Faltó tensión competitiva en la filas blancas, se perdió con cierto estrépito la batalla bajo el aro (36 a 23 rebotes) y se consintió en exceso a Tomic en la recta inicial, que por desconcimiento no será. Cuando se apagó el croata, y a falta de argumentos ofensivos, el Barca le echó los arrestos propios de quien juega sin red de seguridad, defendió como si no hubiese un mañana (siempre al borde de la falta, pero para eso jugaba ante su público), diluyendo sin necesidad esta vez de inventos tácticos la supuesta fluidez ofensiva del Madrid, que se quedó en unas irrisorias 5 asistencias. No se salvó casi nadie en las filas blancas, Felipe, Darden y Draper estuvieron al menos presentables.
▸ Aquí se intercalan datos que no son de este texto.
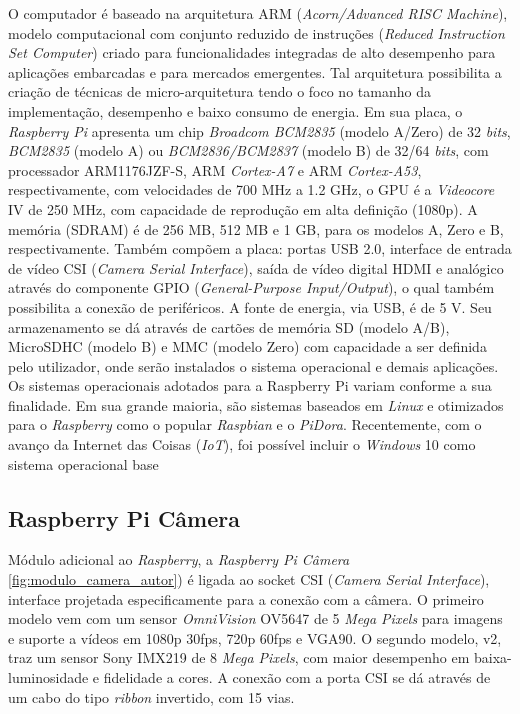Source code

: \documentclass[12pt,oneside,a4paper,chapter=TITLE,section=TITLE,sumario=tradicional]{abntex2}
\begin{document}
O computador é baseado na arquitetura ARM (\textit{Acorn/Advanced RISC Machine}), modelo computacional com conjunto reduzido de instruções (\textit{Reduced Instruction Set Computer}) criado para funcionalidades integradas de alto desempenho para aplicações embarcadas e para mercados emergentes.
Tal arquitetura possibilita a criação de técnicas de micro-arquitetura tendo o foco no tamanho da implementação, desempenho e baixo consumo de energia. Em sua placa, o \textit{Raspberry Pi} apresenta um chip \textit{Broadcom BCM2835} (modelo A/Zero) de 32 \textit{bits}, \textit{BCM2835} (modelo A) ou \textit{BCM2836/BCM2837} (modelo B) de 32/64 \textit{bits}, com processador ARM1176JZF-S, ARM \textit{Cortex-A7} e ARM \textit{Cortex-A53}, respectivamente, com velocidades de 700 MHz a 1.2 GHz, o GPU é a \textit{Videocore} IV de 250 MHz, com capacidade de reprodução em alta definição (1080p). A memória (SDRAM) é de 256 MB, 512 MB e 1 GB, para os modelos A, Zero e B, respectivamente. Também compõem a placa: portas USB 2.0, interface de entrada de vídeo CSI (\textit{Camera Serial Interface}), saída de vídeo digital HDMI e analógico através do componente GPIO (\textit{General-Purpose Input/Output}), o qual também possibilita a conexão de periféricos. A fonte de energia, via USB, é de 5 V.
Seu armazenamento se dá através de cartões de memória SD (modelo A/B), MicroSDHC (modelo B) e MMC (modelo Zero) com capacidade a ser definida pelo utilizador, onde serão instalados o sistema operacional e demais aplicações.
Os sistemas operacionais adotados para a Raspberry Pi variam conforme a sua finalidade. Em sua grande maioria, são sistemas baseados em \textit{Linux} e otimizados para o \textit{Raspberry} como o popular \textit{Raspbian} e o \textit{PiDora}. Recentemente, com o avanço da Internet das Coisas (\textit{IoT}), foi possível incluir o \textit{Windows} 10 como sistema operacional base

\subsection{Raspberry Pi Câmera}
Módulo adicional ao \textit{Raspberry}, a \textit{Raspberry Pi Câmera} \autoref{fig:modulo_camera_autor}) é ligada ao socket CSI (\textit{Camera Serial Interface}), interface projetada especificamente para a conexão com a câmera. O primeiro modelo vem com um sensor \textit{OmniVision} OV5647 de 5 \textit{Mega Pixels} para imagens e suporte a vídeos em 1080p 30fps, 720p 60fps e VGA90. O segundo modelo, v2, traz um sensor Sony IMX219 de 8 \textit{Mega Pixels}, com maior desempenho em baixa-luminosidade e fidelidade a cores. A conexão com a porta CSI se dá através de um cabo do tipo \textit{ribbon} invertido, com 15 vias.
\end{document}

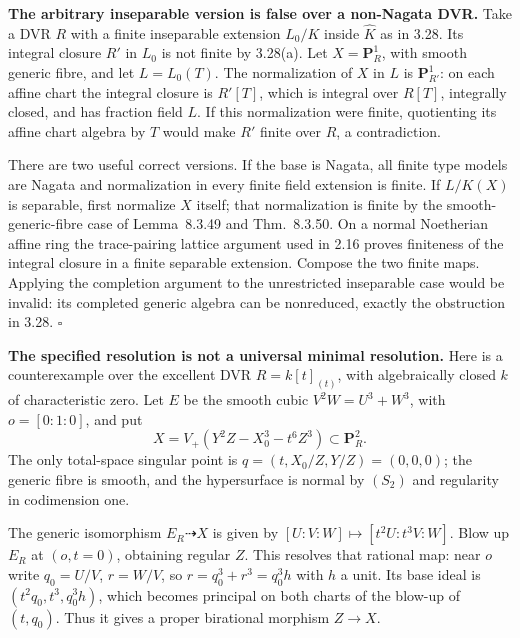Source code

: \documentclass[11pt]{article}
\let\chapterexercise\exercise
\renewcommand{\exercise}[2]{\Needspace{8\baselineskip}\chapterexercise{#1}{#2}}
\begin{document}
\pf
\textbf{The arbitrary inseparable version is false over a non-Nagata DVR.} Take a DVR $R$ with a finite inseparable extension $L_0/K$ inside $\widehat K$ as in 3.28. Its integral closure $R'$ in $L_0$ is not finite by 3.28(a). Let $X=\mathbf P^1_R$, with smooth generic fibre, and let $L=L_0(T)$. The normalization of $X$ in $L$ is $\mathbf P^1_{R'}$: on each affine chart the integral closure is $R'[T]$, which is integral over $R[T]$, integrally closed, and has fraction field $L$. If this normalization were finite, quotienting its affine chart algebra by $T$ would make $R'$ finite over $R$, a contradiction.

There are two useful correct versions. If the base is Nagata, all finite type models are Nagata and normalization in every finite field extension is finite. If $L/K(X)$ is separable, first normalize $X$ itself; that normalization is finite by the smooth-generic-fibre case of Lemma~8.3.49 and Thm.~8.3.50. On a normal Noetherian affine ring the trace-pairing lattice argument used in 2.16 proves finiteness of the integral closure in a finite separable extension. Compose the two finite maps. Applying the completion argument to the unrestricted inseparable case would be invalid: its completed generic algebra can be nonreduced, exactly the obstruction in 3.28. \hfill$\square$

\pf
\textbf{The specified resolution is not a universal minimal resolution.} Here is a counterexample over the excellent DVR $R=k[t]_{(t)}$, with algebraically closed $k$ of characteristic zero. Let $E$ be the smooth cubic $V^2W=U^3+W^3$, with $o=[0:1:0]$, and put
\[ X=V_+(Y^2Z-X_0^3-t^6Z^3)\subset\mathbf P^2_R. \]
The only total-space singular point is $q=(t,X_0/Z,Y/Z)=(0,0,0)$; the generic fibre is smooth, and the hypersurface is normal by $(S_2)$ and regularity in codimension one.

The generic isomorphism $E_R\dashrightarrow X$ is given by $[U:V:W]\mapsto[t^2U:t^3V:W]$. Blow up $E_R$ at $(o,t=0)$, obtaining regular $Z$. This resolves that rational map: near $o$ write $q_0=U/V$, $r=W/V$, so $r=q_0^3+r^3=q_0^3h$ with $h$ a unit. Its base ideal is $(t^2q_0,t^3,q_0^3h)$, which becomes principal on both charts of the blow-up of $(t,q_0)$. Thus it gives a proper birational morphism $Z\to X$.
\end{document}
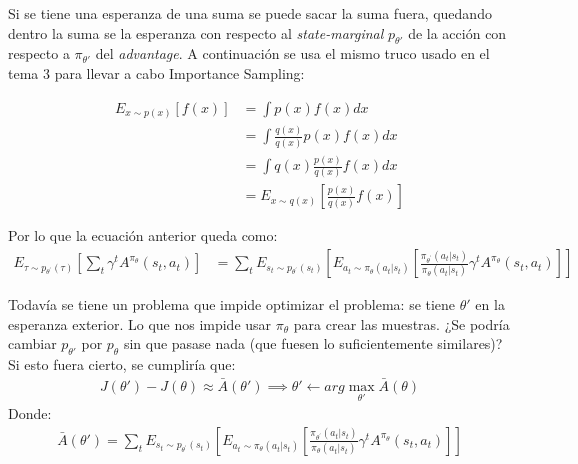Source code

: Si se tiene una esperanza de una suma se puede sacar la suma fuera, quedando dentro la suma se la
esperanza con respecto al \textit{state-marginal} $p_{\theta'}$ de la acción con respecto a
$\pi_{\theta'}$ del \textit{advantage}. A continuación se usa el mismo truco usado en el tema 3
para llevar a cabo Importance Sampling:

\begin{align*}
    E_{x\sim p (x)}[f(x)] &= \int p(x)f(x)dx\\
                          &=\int \frac{q(x)}{q(x)} p(x)f(x)dx\\
                          &=\int q(x) \frac{p(x)}{q(x)} f(x)dx\\
                          &=E_{x\sim q(x)}\left[ \frac{p(x)}{q(x)} f(x)\right]
\end{align*}

Por lo que la ecuación anterior queda como:
\begin{align}
E _ { \tau \sim p _ { \theta ^ { \prime } } ( \tau ) } \left[ \sum _ { t } \gamma ^ { t } A ^ {
    \pi _ { \theta } } ( s _ { t } , a _ { t } ) \right] 
&= \sum _ { t } E _ { s _ { t } \sim p _ { \theta ^ { \prime } } ( s _ { t } ) } \left[ E _ { a _
    { t } \sim \pi _ { \theta } ( a _ { t } | s _ { t } ) } \left[ \frac { \pi _ { \theta ^ {
    \prime } } ( a _ { t } | s _ { t } ) } { \pi _ { \theta } ( a _ { t } | s _ { t } ) } \gamma
    ^ { t } A ^ { \pi _ { \theta } } ( s _ { t } , a _ { t } ) \right] \right]
\end{align}

Todavía se tiene un problema que impide optimizar el problema: se tiene $\theta'$ en la
esperanza exterior. Lo que nos impide usar $\pi_\theta$ para crear las muestras. ¿Se podría
cambiar  $p_{\theta'}$
por $p_{\theta}$ sin que pasase nada (que fuesen lo suficientemente similares)? Si esto
fuera cierto, se cumpliría que:
\begin{align}
    \label{eq:tema7loqueseintentademostrar}
    J(\theta') - J(\theta) \approx \bar{A}(\theta') \implies \theta'\gets
    arg\max_{\theta'} \bar{A}(\theta)
\end{align}
Donde:
\begin{align}
    \bar{A}(\theta') = 
\sum _ { t } E _ { s _ { t } \sim p _ { \theta ^ { \prime } } ( s _ { t } ) } \left[ E _ { a _
    { t } \sim \pi _ { \theta } ( a _ { t } | s _ { t } ) } \left[ \frac { \pi _ { \theta ^ {
    \prime } } ( a _ { t } | s _ { t } ) } { \pi _ { \theta } ( a _ { t } | s _ { t } ) } \gamma
    ^ { t } A ^ { \pi _ { \theta } } ( s _ { t } , a _ { t } ) \right] \right]
\end{align}

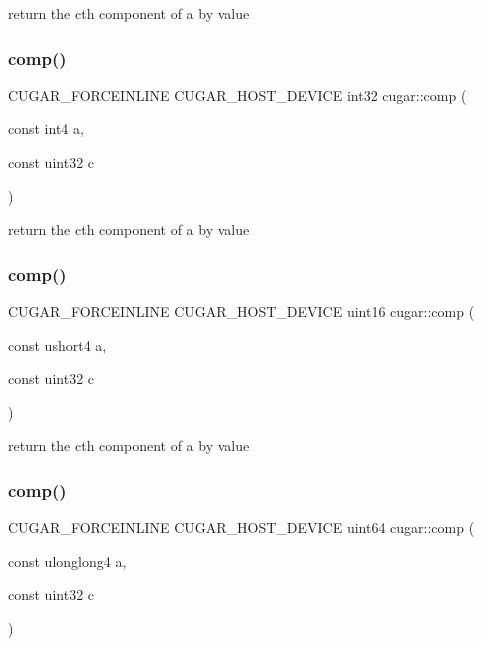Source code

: return the c\textquotesingle{}th component of a by value \mbox{\label{group___basic_gaae11b617c4d4f21b97ed354dbe09d947}} 
\subsubsection{\texorpdfstring{comp()}{comp()}\hspace{0.1cm}{\footnotesize\ttfamily [9/11]}}
{\footnotesize\ttfamily C\+U\+G\+A\+R\+\_\+\+F\+O\+R\+C\+E\+I\+N\+L\+I\+NE C\+U\+G\+A\+R\+\_\+\+H\+O\+S\+T\+\_\+\+D\+E\+V\+I\+CE int32 cugar\+::comp (\begin{DoxyParamCaption}\item[{const int4}]{a,  }\item[{const uint32}]{c }\end{DoxyParamCaption})}

return the c\textquotesingle{}th component of a by value \mbox{\label{group___basic_ga2d4381782c0e35e5b62cad80edbadb97}} 
\subsubsection{\texorpdfstring{comp()}{comp()}\hspace{0.1cm}{\footnotesize\ttfamily [10/11]}}
{\footnotesize\ttfamily C\+U\+G\+A\+R\+\_\+\+F\+O\+R\+C\+E\+I\+N\+L\+I\+NE C\+U\+G\+A\+R\+\_\+\+H\+O\+S\+T\+\_\+\+D\+E\+V\+I\+CE uint16 cugar\+::comp (\begin{DoxyParamCaption}\item[{const ushort4}]{a,  }\item[{const uint32}]{c }\end{DoxyParamCaption})}

return the c\textquotesingle{}th component of a by value \mbox{\label{group___basic_ga47d97ac7d761e3b3764fedb8bab6ad8d}} 
\subsubsection{\texorpdfstring{comp()}{comp()}\hspace{0.1cm}{\footnotesize\ttfamily [11/11]}}
{\footnotesize\ttfamily C\+U\+G\+A\+R\+\_\+\+F\+O\+R\+C\+E\+I\+N\+L\+I\+NE C\+U\+G\+A\+R\+\_\+\+H\+O\+S\+T\+\_\+\+D\+E\+V\+I\+CE uint64 cugar\+::comp (\begin{DoxyParamCaption}\item[{const ulonglong4}]{a,  }\item[{const uint32}]{c }\end{DoxyParamCaption})}

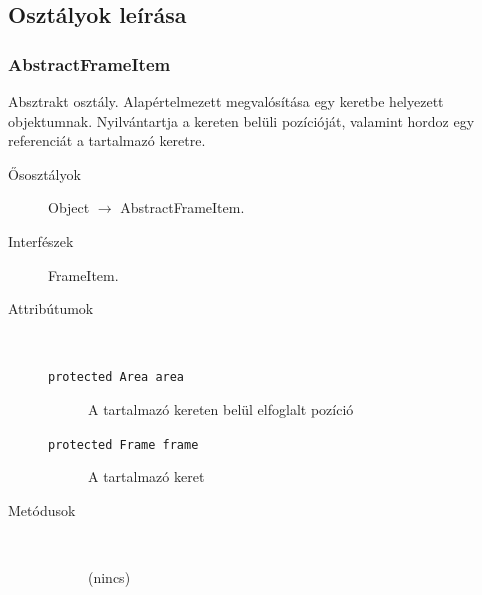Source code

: 	\subsection{Osztályok leírása}
	
		\subsubsection{AbstractFrameItem} Absztrakt osztály.
				 Alapértelmezett megvalósítása egy keretbe helyezett objektumnak.   Nyilvántartja a kereten belüli pozícióját, valamint hordoz  egy referenciát a tartalmazó keretre. 			\begin{description}


				\item[Ősosztályok] Object $\rightarrow{}$ AbstractFrameItem.
				\item[Interfészek] FrameItem.
				\item[Attribútumok]$\ $
					\begin{description}
						\item[\texttt{protected Area area}] A tartalmazó kereten belül elfoglalt pozíció 
						\item[\texttt{protected Frame frame}] A tartalmazó keret 
					\end{description}
				\item[Metódusok]$\ $
					\begin{description}
						\item[] (nincs)
					\end{description}
			\end{description}

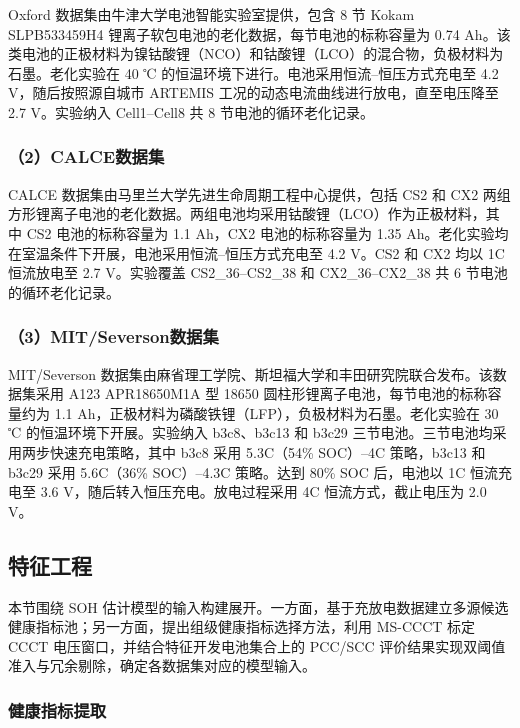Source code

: Oxford 数据集由牛津大学电池智能实验室提供，包含 8 节 Kokam SLPB533459H4 锂离子软包电池的老化数据，每节电池的标称容量为 0.74 Ah\cite{ref28}。该类电池的正极材料为镍钴酸锂（NCO）和钴酸锂（LCO）的混合物，负极材料为石墨\cite{ref60}。老化实验在 40 ℃ 的恒温环境下进行。电池采用恒流–恒压方式充电至 4.2 V，随后按照源自城市 ARTEMIS 工况的动态电流曲线进行放电，直至电压降至 2.7 V\cite{ref28,ref61}。实验纳入 Cell1–Cell8 共 8 节电池的循环老化记录。

\subsubsection*{（2）CALCE数据集}

CALCE 数据集由马里兰大学先进生命周期工程中心提供，包括 CS2 和 CX2 两组方形锂离子电池的老化数据\cite{ref18,ref61}。两组电池均采用钴酸锂（LCO）作为正极材料，其中 CS2 电池的标称容量为 1.1 Ah，CX2 电池的标称容量为 1.35 Ah。老化实验均在室温条件下开展，电池采用恒流–恒压方式充电至 4.2 V。CS2 和 CX2 均以 1C 恒流放电至 2.7 V。实验覆盖 CS2\_36–CS2\_38 和 CX2\_36–CX2\_38 共 6 节电池的循环老化记录。

\subsubsection*{（3）MIT/Severson数据集}

MIT/Severson 数据集由麻省理工学院、斯坦福大学和丰田研究院联合发布\cite{ref62}。该数据集采用 A123 APR18650M1A 型 18650 圆柱形锂离子电池，每节电池的标称容量约为 1.1 Ah，正极材料为磷酸铁锂（LFP），负极材料为石墨。老化实验在 30 ℃ 的恒温环境下开展。实验纳入 b3c8、b3c13 和 b3c29 三节电池。三节电池均采用两步快速充电策略，其中 b3c8 采用 5.3C（54\% SOC）–4C 策略，b3c13 和 b3c29 采用 5.6C（36\% SOC）–4.3C 策略。达到 80\% SOC 后，电池以 1C 恒流充电至 3.6 V，随后转入恒压充电。放电过程采用 4C 恒流方式，截止电压为 2.0 V。




\subsection{特征工程}

本节围绕 SOH 估计模型的输入构建展开。一方面，基于充放电数据建立多源候选健康指标池；另一方面，提出组级健康指标选择方法，利用 MS-CCCT 标定 CCCT 电压窗口，并结合特征开发电池集合上的 PCC/SCC 评价结果实现双阈值准入与冗余剔除，确定各数据集对应的模型输入。

\subsubsection{健康指标提取}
Gente como Carroll, Chacho, Begic o Mirotic directamente ni se presentó. Tirón de orejas, por cierto, para Mirlo en el capítulo rebote, en la final promedia 2.8 en 23 minutos. No me ha gustado su actitud hoy, con la suficiencia de quien viene con los deberes hechos. Este chico responde mejor a la crítica que al halago.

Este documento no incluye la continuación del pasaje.